Without a basis, there cannot be an argument. By familiarizing myself thoroughly with the literary works that I analyze, I can better grasp its concepts and implications. I would do such a thing to compose a compelling analysis of the work. I ensure that my audience is well-informed of the background information needed to understand and develop their own opinions throughout my essay, “ Similar to a vine, Tan was raised through an Asian culture of regiment and conformity. It was only natural for her to have the urge to ‘fit in’ or assimilate to her American peers. As an adolescent, Tan—like many first generation children—found her family’s faltering English a barrier between being accepted and distinctly isolated.” (1).

By thoroughly assessing Tan’s story of overcoming her hurdle, I can use this as a bridge to relate to the audience’s emotion as a strategy to convince the audience of my claim, that “Amy Tan evokes similar compassionate emotions from her audience  through her use of character development, emotion, and analytical logic conveyed through her insecurity-ridden journey to uncover her identity within.” (1).  In another piece of my analytical writing, Major Paper 1, I address a strong counterargument, and an argument against that to guarantee that I covered both sides of the argument fairly, “Although the short-term benefit of educating the students in their ‘native’ tongue—Ebonics—may be academic proficiency, the long-term effects of being educated in a dialect foreign to the country of that dialect’s utilization would unavoidably include differences in comprehension with the majority. This linguistic difference will yield misunderstandings, which form unfair prejudices. One could argue that this difference in perspective may actually be constructive. Yes, it may be. But speaking Ebonics, a similar dialect to English, subconsciously accompanies negative connotations; ‘’bad and black’ have been interchangeable for too long. […] The practice of coupling black with bad is common: black mail, black list, black magic, black market—and now, ‘black English’’” (1).” (2). This engages the audience and encourages them to draw their own opinions of my claim. Furthermore, by utilizing first-hand input from a member of the ethnic group of which Ebonics is associated with, illuminates a strongpoint that supports my claim, “Greg Griffin, an African American freelance writer explains, ‘African-American Vernacular English does have its own distinctive features and functions. It can be spoken badly, or imitated inaccurately by [others] unfamiliar with its rules; and it symbolizes community an cultural values for its speakers that no other dialect of English in the world can convey’ (Griffin1).” (4). By referencing meaningful sources of varying contexts, I create a conversation between the sources, myself, the audience, and the logic that my writing composes.

This intertextual conversation between ideas and texts weaves a support that is exemplified by the structure of my piece. Structured my paper with a general Introduction, Body, and Conclusion form.

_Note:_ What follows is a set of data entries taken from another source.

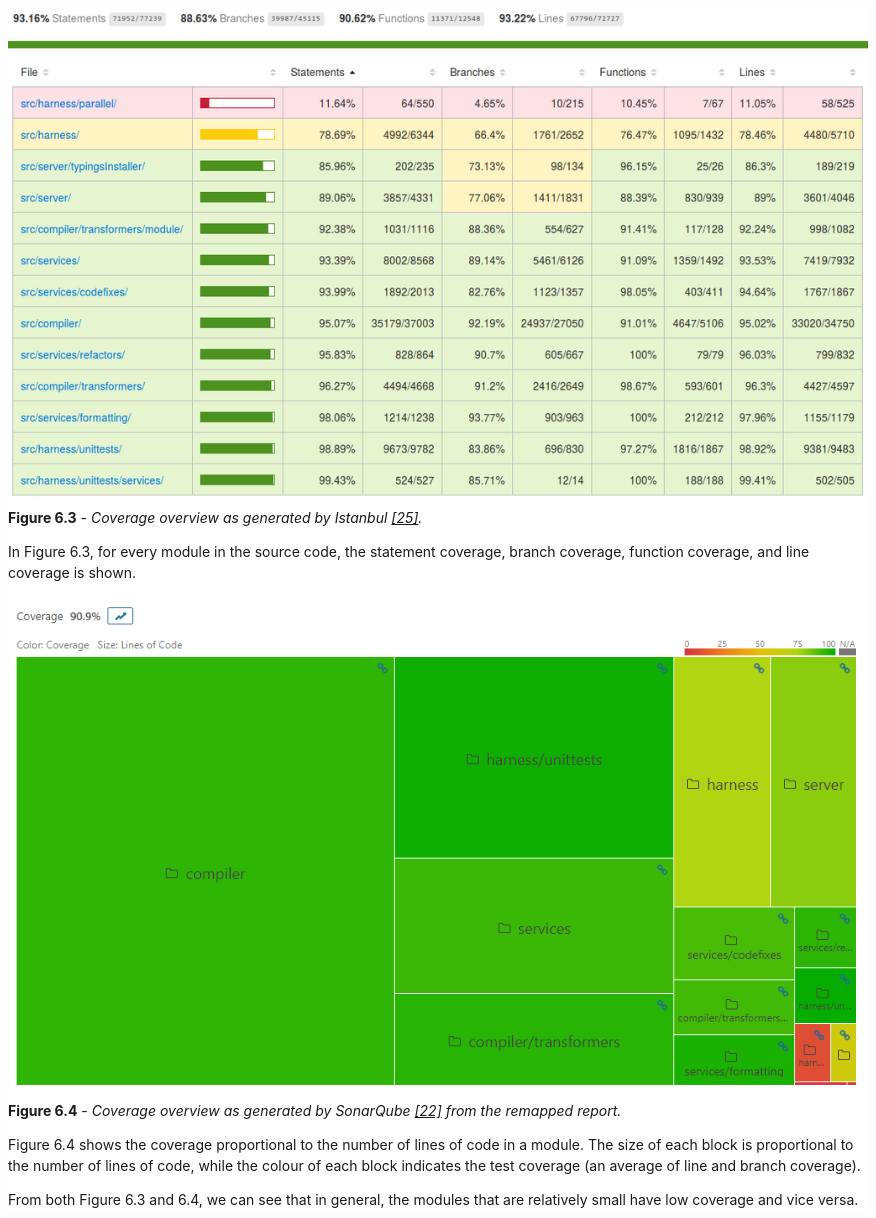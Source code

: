 <p><img src="img/coverage.png" alt="Istanbul Coverage Overview">
<br><strong>Figure 6.3</strong> - <em>Coverage overview as generated by Istanbul <a href="#cite-25">[25]</a>.</em></p>
<p>In Figure 6.3, for every module in the source code, the statement coverage, branch coverage, function coverage, and line coverage is shown.</p>
<p><img src="img/coverage_sonar.png" alt="SonarQube Coverage Overview">
<br><strong>Figure 6.4</strong> - <em>Coverage overview as generated by SonarQube <a href="#cite-22">[22]</a> from the remapped report.</em></p>
<p>Figure 6.4 shows the coverage proportional to the number of lines of code in a module. The size of each block is proportional to the number of lines of code, while the colour of each block indicates the test coverage (an average of line and branch coverage).</p>
<p>From both Figure 6.3 and 6.4, we can see that in general, the modules that are relatively small have low coverage and vice versa.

But, my body is clearly elongated; to argue my analytical claim. Within this body, there are sections that apply my argument to specifics. Within these sections, I have split them into a philosophical inquiry and practical application. To tie this structure together, I relate my points of conclusion to a physical representation, to tailor my writing to the more visually receptive learners of my audience, “Perspective, and influence, coupled with language, are strands that weave a braid of power.” (6). 

My word choice captures the essence of my sources’ use of ethos, pathos, and logos. I have exemplified multiple kinds of evidence gathered from various sources, above. By using sources that utilize ethos, I relate to the audience’s morality through character inquiry. Pathos channels the audience’s emotion, while logos ties my claim’s logic and arguments together. Ethos, pathos, and logos are the threads that hold my sources and writing together!

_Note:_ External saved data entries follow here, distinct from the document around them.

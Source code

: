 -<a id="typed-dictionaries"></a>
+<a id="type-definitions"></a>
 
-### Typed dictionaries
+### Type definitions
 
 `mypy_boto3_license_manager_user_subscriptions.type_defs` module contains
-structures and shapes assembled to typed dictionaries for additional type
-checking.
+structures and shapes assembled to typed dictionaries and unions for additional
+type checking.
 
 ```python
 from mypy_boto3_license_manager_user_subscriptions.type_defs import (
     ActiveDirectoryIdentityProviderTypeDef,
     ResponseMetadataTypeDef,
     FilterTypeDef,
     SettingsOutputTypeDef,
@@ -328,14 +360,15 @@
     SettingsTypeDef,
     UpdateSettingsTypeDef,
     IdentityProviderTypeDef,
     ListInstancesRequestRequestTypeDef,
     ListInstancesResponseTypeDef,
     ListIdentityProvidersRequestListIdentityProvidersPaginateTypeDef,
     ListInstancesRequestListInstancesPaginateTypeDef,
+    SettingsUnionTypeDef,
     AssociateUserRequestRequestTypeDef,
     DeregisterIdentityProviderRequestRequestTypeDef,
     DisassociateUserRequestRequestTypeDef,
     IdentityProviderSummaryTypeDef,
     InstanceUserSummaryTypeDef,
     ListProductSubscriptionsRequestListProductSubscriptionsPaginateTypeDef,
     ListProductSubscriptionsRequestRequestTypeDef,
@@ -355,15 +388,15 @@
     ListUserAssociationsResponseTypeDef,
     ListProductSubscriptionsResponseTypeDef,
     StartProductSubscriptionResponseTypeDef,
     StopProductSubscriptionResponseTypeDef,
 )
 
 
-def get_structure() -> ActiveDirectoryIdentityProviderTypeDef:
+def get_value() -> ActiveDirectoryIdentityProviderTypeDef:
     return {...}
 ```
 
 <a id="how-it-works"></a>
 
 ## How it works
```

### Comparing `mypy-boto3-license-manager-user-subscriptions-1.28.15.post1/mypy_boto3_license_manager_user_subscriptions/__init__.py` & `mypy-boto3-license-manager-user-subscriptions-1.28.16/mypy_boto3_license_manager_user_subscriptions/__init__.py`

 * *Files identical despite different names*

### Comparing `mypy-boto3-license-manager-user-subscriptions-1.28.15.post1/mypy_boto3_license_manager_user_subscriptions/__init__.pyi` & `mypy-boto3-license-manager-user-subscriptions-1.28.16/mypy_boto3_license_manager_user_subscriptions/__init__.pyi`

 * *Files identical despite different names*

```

It is evident if one compares my earlier and later pieces of writing, that my MLA documentation was not the most precise nor accurate. I have revised my works so that I utilized embedded quotations and background information of sources, “A bridge between Eastern and Western spheres of influence, an American-born-Chinese orator, Amy Tan, rationalizes, that speakers of different dialects’ ‘intent, […] passions, […] imagery, [and] rhythms of […] speech, and the nature of [one’s] thoughts have unique takes on different subjects (Tan 716).” (5). On the bright side, I have mastered the art of the MLA heading and Works Cited page formatting!

By thoroughly analyzing and synthesizing complex texts, I have incorporated multiple kinds of evidence in sources purposefully into my writing in order to generate and support my claims and positions in my analytical writing.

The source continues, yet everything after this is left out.